Most highways, roads, and bridges in this country are perceived as “free” because they are not tolled. The gas tax is the closest thing we have to a user fee for this infrastructure, despite the fact that highways, roads and bridges help to create negative externalities such as congestion, pollution, oil dependence, and climate change. Our gas tax is well below that of other industrialized nations, and this combined with a lack of tolling makes driving relatively inexpensive. Although inexpensive and underpriced driving may foster some economic benefits, is also fosters an inefficient transportation network. User fees need to be brought more directly in line with costs, and suspending the gas tax accomplishes the opposite.
A more innovative and effective proposal could have called for suspending the gas tax in all states that agreed to impose variable pricing on the congested parts of their federal-aid highway system. The new revenues could substitute for the gas tax in those states, with money left over for the states to use as they wish. This would provide economic benefits all around, while still providing for a solid stump speech.
Thursday, April 24, 2008
They note that driving has three main external costs, i.e. costs to other people that a driver doesn’t pay: congestion, carbon (and other pollutant) emissions, and traffic accidents. In essence, each time you drive you increase congestion for other people, emit pollutants that harm them (and the environment as a whole), and raise the risk of a causing an accident that hurts them – but you don’t pay anything to compensate them for these effects. Combined, these externalities cost society hundreds of billions of dollars a year. The basic issue then is how to structure the cost of driving so that drivers pay the true cost in terms of congestion, emissions, and accidents. If drivers know and have to pay the full cost of driving, they are likely to adjust their behavior according to how much they value the benefits of driving.

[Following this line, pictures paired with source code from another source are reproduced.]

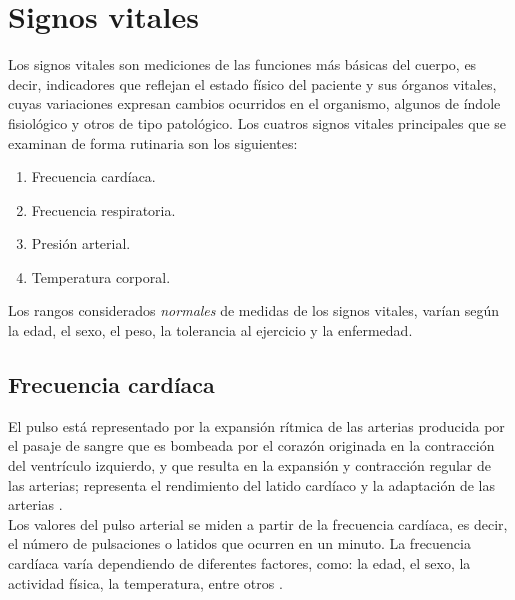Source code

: \section{Signos vitales}
	Los signos vitales son mediciones de las funciones más básicas del cuerpo, es decir, indicadores que reflejan el estado físico del paciente y sus órganos vitales, cuyas variaciones expresan cambios ocurridos en el organismo, algunos de índole fisiológico y otros de tipo patológico. \cite{aguayoChile} \cite{cobo2011} 
	Los cuatros signos vitales principales que se examinan de forma rutinaria son los siguientes:
	
	\begin{enumerate}
		\item Frecuencia cardíaca.
		\item Frecuencia respiratoria.
		\item Presión arterial.
		\item Temperatura corporal.
	\end{enumerate}

	Los rangos considerados \textit{normales} de medidas de los signos vitales, varían según la edad, el sexo, el peso, la tolerancia al ejercicio y la enfermedad.
	
	\subsection{Frecuencia cardíaca}
	El pulso está representado por la expansión rítmica de las arterias producida por el pasaje de sangre que es bombeada por el corazón originada en la contracción del ventrículo izquierdo, y que resulta en la expansión y contracción regular de las arterias; representa el rendimiento del latido cardíaco y la adaptación de las arterias \cite{aguayoChile} \cite{signos2017}. \\
	
	Los valores del pulso arterial se miden a partir de la frecuencia cardíaca, es decir, el número de pulsaciones o latidos que ocurren en un minuto. La frecuencia cardíaca varía dependiendo de diferentes factores, como: la edad, el sexo, la actividad física, la temperatura, entre otros \cite{valoresFreq}.
	
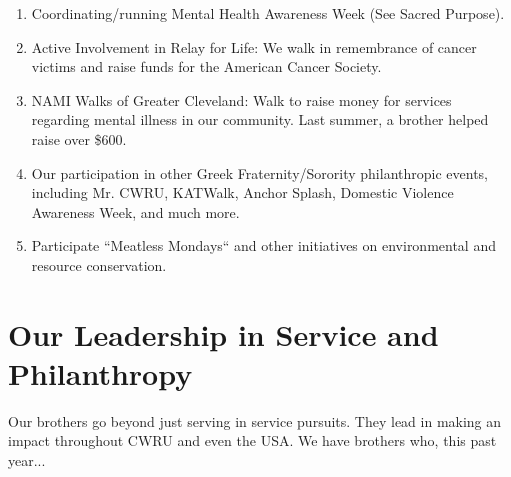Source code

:       \begin{enumerate}
      	\item Coordinating/running Mental Health Awareness Week (See Sacred Purpose).      	
      	\item Active Involvement in Relay for Life: We walk in remembrance of cancer victims and raise funds for the American Cancer Society.      	
      	\item NAMI Walks of Greater Cleveland: Walk to raise money for services regarding mental illness in our community. Last summer, a brother helped raise over \$600.
      	\item Our participation in other Greek Fraternity/Sorority philanthropic events, including Mr. CWRU, KATWalk, Anchor Splash, Domestic Violence Awareness Week, and much more.      	
      	\item Participate ``Meatless Mondays`` and other initiatives on environmental and resource conservation.
      \end{enumerate}
      
    \section*{Our Leadership in Service and Philanthropy}
      Our brothers go beyond just serving in service pursuits. They lead in making an impact throughout CWRU and even the USA. We have brothers who, this past year...
      

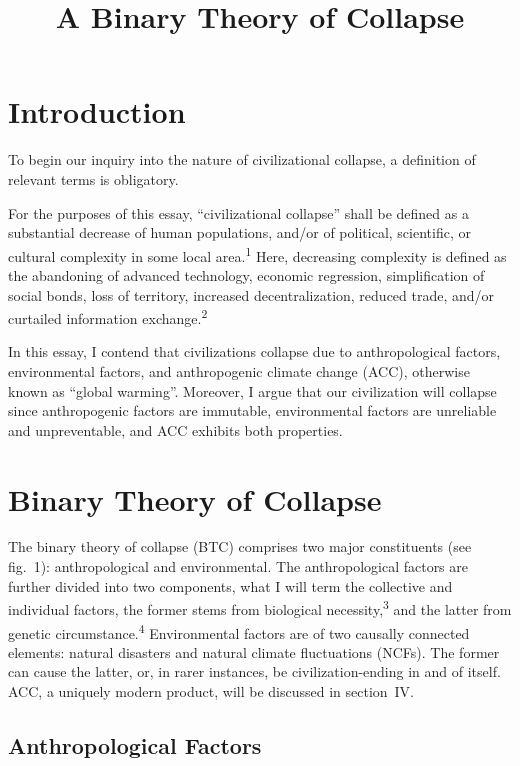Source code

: \documentclass[12pt]{article}
\title{A Binary Theory of Collapse}
\author{}
\date{}
\begin{document}
\maketitle

\section{Introduction}

To begin our inquiry into the nature of civilizational collapse, a definition of relevant terms is obligatory.

For the purposes of this essay, ``civilizational collapse'' shall be defined as a substantial decrease of human populations, and/or of political, scientific, or cultural complexity in some local area.\textsuperscript{1} Here, decreasing complexity is defined as the abandoning of advanced technology, economic regression, simplification of social bonds, loss of territory, increased decentralization, reduced trade, and/or curtailed information exchange.\textsuperscript{2}

In this essay, I contend that civilizations collapse due to anthropological factors, environmental factors, and anthropogenic climate change (ACC), otherwise known as ``global warming''. Moreover, I argue that our civilization will collapse since anthropogenic factors are immutable, environmental factors are unreliable and unpreventable, and ACC exhibits both properties.

\section{Binary Theory of Collapse}

The binary theory of collapse (BTC) comprises two major constituents (see fig.\ 1): anthropological and environmental. The anthropological factors are further divided into two components, what I will term the collective and individual factors, the former stems from biological necessity,\textsuperscript{3} and the latter from genetic circumstance.\textsuperscript{4} Environmental factors are of two causally connected elements: natural disasters and natural climate fluctuations (NCFs). The former can cause the latter, or, in rarer instances, be civilization-ending in and of itself. ACC, a uniquely modern product, will be discussed in section~IV.

\subsection{Anthropological Factors}
\end{document}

Their full article can be found here.
The most efficient way to price driving is by pricing at the margin, which means charging drivers the true cost of driving one more mile (a true cost factors in the value of externalities, as well as the cost of gas, insurance, etc). With traditional insurance you pay maybe $1000 at the beginning of the year regardless of how many miles you are going to drive, and so there is in fact a strange incentive for you to “get your money’s worth” by driving a lot. The more you drive, the less the insurance costs you on a per mile basis. This incentive is removed with PAYD insurance. By using in-car tracking devices your insurance rate is based on how much you drive, and potentially, on how you drive (i.e. the speed you travel and the severity of your braking). Several insurance companies globally already have PAYD pricing schemes, and Progressive is starting such a plan in the United States soon.
PAYD insurance is, however, directed at the externality of traffic accidents. It is less effective in mitigating congestion and emissions, which need their own pricing systems. Federal policy needs to incentivize all methods of pricing that reduce the Big 3 externalities. Congestion pricing, which charges drivers based on the time of day they drive (you get charged more during rush hour than at 3am), is one such method. PAYD insurance doesn’t diminish congestion by time of day and it doesn’t directly encourage drivers to reduce the emissions caused by their driving. While reducing overall driving will lower emissions (other things held constant), other methods more directly affect driver behavior in that regard, such as charging more at the dealership for inefficient cars, and pricing fuels based on their CO2 emissions.
A sound federal approach to dealing with externalities is one that encourages and incentivizes pricing innovation. The federal policy role for reducing externalities associated with driving is clear, but the federal role in PAYD is not. The widespread offering of PAYD insurance would be a welcome boon to many consumers and the country as a whole, but it only gets us part of the way towards reducing the other important externalities of congestion and pollution.
Thursday, April 17, 2008
The proposed merger of Delta and Northwest, which would result in the largest airline the world, is not a surprise to industry observers. Analysts have recognized for years that consolidation is most likely the only way for the major carriers to survive. Rising fuel costs along with a slowing economy and intense competition make this a difficult time to be an airline. By consolidating their networks, airlines can affect the only one of these factors within their control, which is the competition component.
However, federal regulators have prevented such mergers before, and there is no guarantee that this one will go through. Congress often argues against such mergers in order to protect the traveling public from higher fares, though this is probably less a concern to them than likely strife from the necessary consolidated labor agreements. The reality of airline competition is that despite the fact that airlines rarely make money, there is almost always another startup waiting to come in and lower fares. As long as the FAA protects the new entrants from being squashed by the larger carriers through predatory pricing (intentionally losing money with drastically low fares and high frequency in order to put a weaker competitor out of business), competition goes on.